I look forward to the response to the suggestion that Liverpool is secondary .......
I know some won't want to hear it, but it is - as is Sheffield (where I live).
Realistically, our cities are competing with the likes of Southampton and Bristol (rather than top tier London/ Birmingham/ Manchester/ Leeds).
I wish it weren't so, but that's how things are.
But, a lot of the better things about Liverpool and Sheffield are about character/ independence - smaller places are where you get that creativity.
Well exactly, although depending what definition you use, the Liverpool conurbation has either a bit under or a bit over 2 million people, and is the 5th biggest metropolitan area in England:
https://en.m.wikipedia.org/wiki/List_of_metropolitan_areas_in_the_United_Kingdom
Well, two million people if the definition of "Liverpool
–Birkenhead" includes Chester, Warrington and Wigan, yes.
Are Chester, Warrington and Wigan dependent upon a HS2 line all the way to Lime Street, or would those passengers change elsewhere onto the network?
The problem is that it is easier to justify an extension to something that already exists.
As an example of we build a new line costing £50 billion and then build a series of extensions costing £25 billion that's more likely to happen than trying to build a £70 billion line in one go.
There's two reasons, first people are less scared of spending money in small amounts and this extends to the government spending that money.
The second is because there's miss trust from people on how many people would use the line. By building in stages it allows the government to show that's demand for it.
While I would like to see the likes of Liverpool on the HS network the extra cost of doing so from day one would make it a harder fight to get any of it built.
Agreed - to keep round numbers if it costs £50bm to build three hundred miles of new line (i.e. London to Manchester/ Leeds, with the various spurs to Birmingham etc) then trying to build a line connecting Southampton/ Bradford/ Hull etc too is going to be so huge that it'll never get built.
This is the old adage about the best being the enemy of the good.
Let's look at the benefits of HS2 from the point of view of someone living in Liverpool. We get 1 extra train an hour to London which is 30 minutes faster. I should sa6 we get this for part of.the day, as Liverpool already haa 2 TPH to London in certain hours
Usually the argument is that Liverpool suffers because it only gets one London train per hour.
But now that the proposal is for a half hourly service that knocks thirty minutes off the journey time, that's not good enough (because Liverpool already has two trains per hour when it suits you)?

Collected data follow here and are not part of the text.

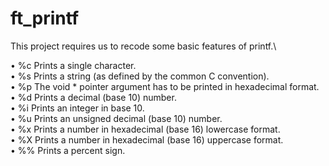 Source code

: # ft_printf

This project requires us to recode some basic features of printf.\  

• %c Prints a single character.\
• %s Prints a string (as defined by the common C convention).\
• %p The void * pointer argument has to be printed in hexadecimal format.\
• %d Prints a decimal (base 10) number.\
• %i Prints an integer in base 10.\
• %u Prints an unsigned decimal (base 10) number.\
• %x Prints a number in hexadecimal (base 16) lowercase format.\
• %X Prints a number in hexadecimal (base 16) uppercase format.\
• %% Prints a percent sign.
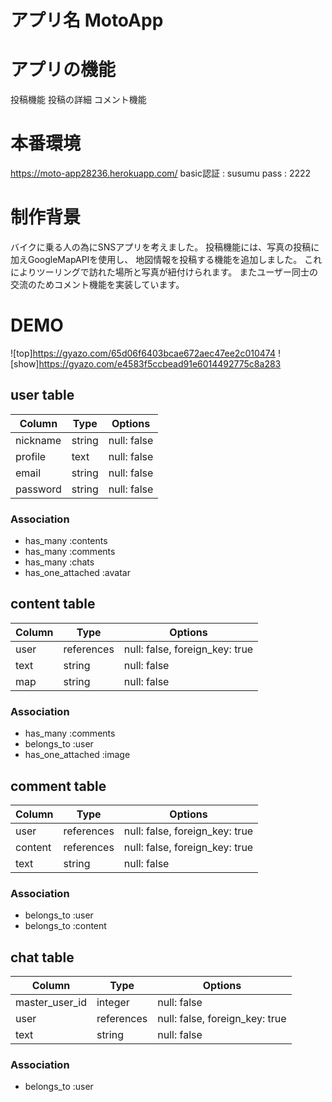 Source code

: # アプリ名 MotoApp
# アプリの機能
投稿機能
投稿の詳細
コメント機能
# 本番環境
https://moto-app28236.herokuapp.com/
basic認証 : susumu
pass     : 2222

# 制作背景
バイクに乗る人の為にSNSアプリを考えました。
投稿機能には、写真の投稿に加えGoogleMapAPIを使用し、
地図情報を投稿する機能を追加しました。
これによりツーリングで訪れた場所と写真が紐付けられます。
またユーザー同士の交流のためコメント機能を実装しています。

# DEMO
![top]https://gyazo.com/65d06f6403bcae672aec47ee2c010474
![show]https://gyazo.com/e4583f5ccbead91e6014492775c8a283

## user table
|Column|Type|Options|
|---|---|---|
|nickname|string|null: false|
|profile|text|null: false|
|email|string|null: false|
|password|string|null: false|
### Association
- has_many :contents
- has_many :comments
- has_many :chats
- has_one_attached :avatar

## content table
|Column|Type|Options|
|---|---|---|
|user|references|null: false, foreign_key: true|
|text|string|null: false|
|map|string|null: false|
### Association
- has_many :comments
- belongs_to :user
- has_one_attached :image

## comment table
|Column|Type|Options|
|---|---|---|
|user|references|null: false, foreign_key: true|
|content|references|null: false, foreign_key: true|
|text|string|null: false|
### Association
- belongs_to :user
- belongs_to :content

## chat table
|Column|Type|Options|
|---|---|---|
|master_user_id|integer|null: false|
|user|references|null: false, foreign_key: true|
|text|string|null: false|
### Association
- belongs_to :user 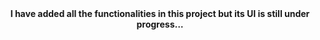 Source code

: <div style="text-align:center;">
  <b>I have added all the functionalities in this project but its UI is still under progress...</b>
</div>
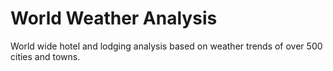 # World Weather Analysis
World wide hotel and lodging analysis based on weather trends of over 500 cities and towns.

The Sheffield-Leeds rivalry seems a lot nicer. Sheffield lobbied to be Liverpool - slower journey time than their rival city, and using classic tracks
I personally think that Sheffield's plan has backfired.
Leeds to London will be faster and more frequent than Sheffield to London, because our trains will be trundling along through Chesterfield and the Erewash Valley until they reach the HS2 connection - we'd have been better off with a station at Meadowhall (inside the city boundaries, already has a train/tram/bus station, convenient for motorway etc).
But that's life - Leeds has always been a bigger and more important destination than Sheffield - there's some rivalry between the cities but I don't think we have the same "grudge" that Liverpool/Manchester does. Just as long as nobody mentions the War Of The Monster Trucks...
Because it's the only metropolitan area where a sizeable number of people from it have spent the last 10 years saying that HS2 somehow doesn't serve Liverpool and that the scheme would be a disaster for the city...
Sheffield lobbied to get the Liverpool treatment - slower than rival city Leeds, using classic lines, etc. During their process, they never said that Meadowhall didn't serve their city, or that HS2 going to Meadowhall would be a disaster for the city - just that they would like to increase the benefit for the city.
True.
I think that the gamble was that if we insisted on a station in the city that they'd divert the whole line through Darnall/ Victoria/ Upper Don Valley so that Sheffield was on the main line - instead we are getting a spur in Nottinghamshire which means we'll see much slower services (than a Meadowhall stop would have had) and significantly fewer services too.
But the majority of people I've spoken to in Sheffield seem happy about that. The issue is going to be how/if we connect to HS2 going north for faster services to Leeds etc.
I guess that the "Meadowhall" equivalent for Liverpool would have been a station in Wigan (which is, after all, part of Liverpool's Metropolitan area).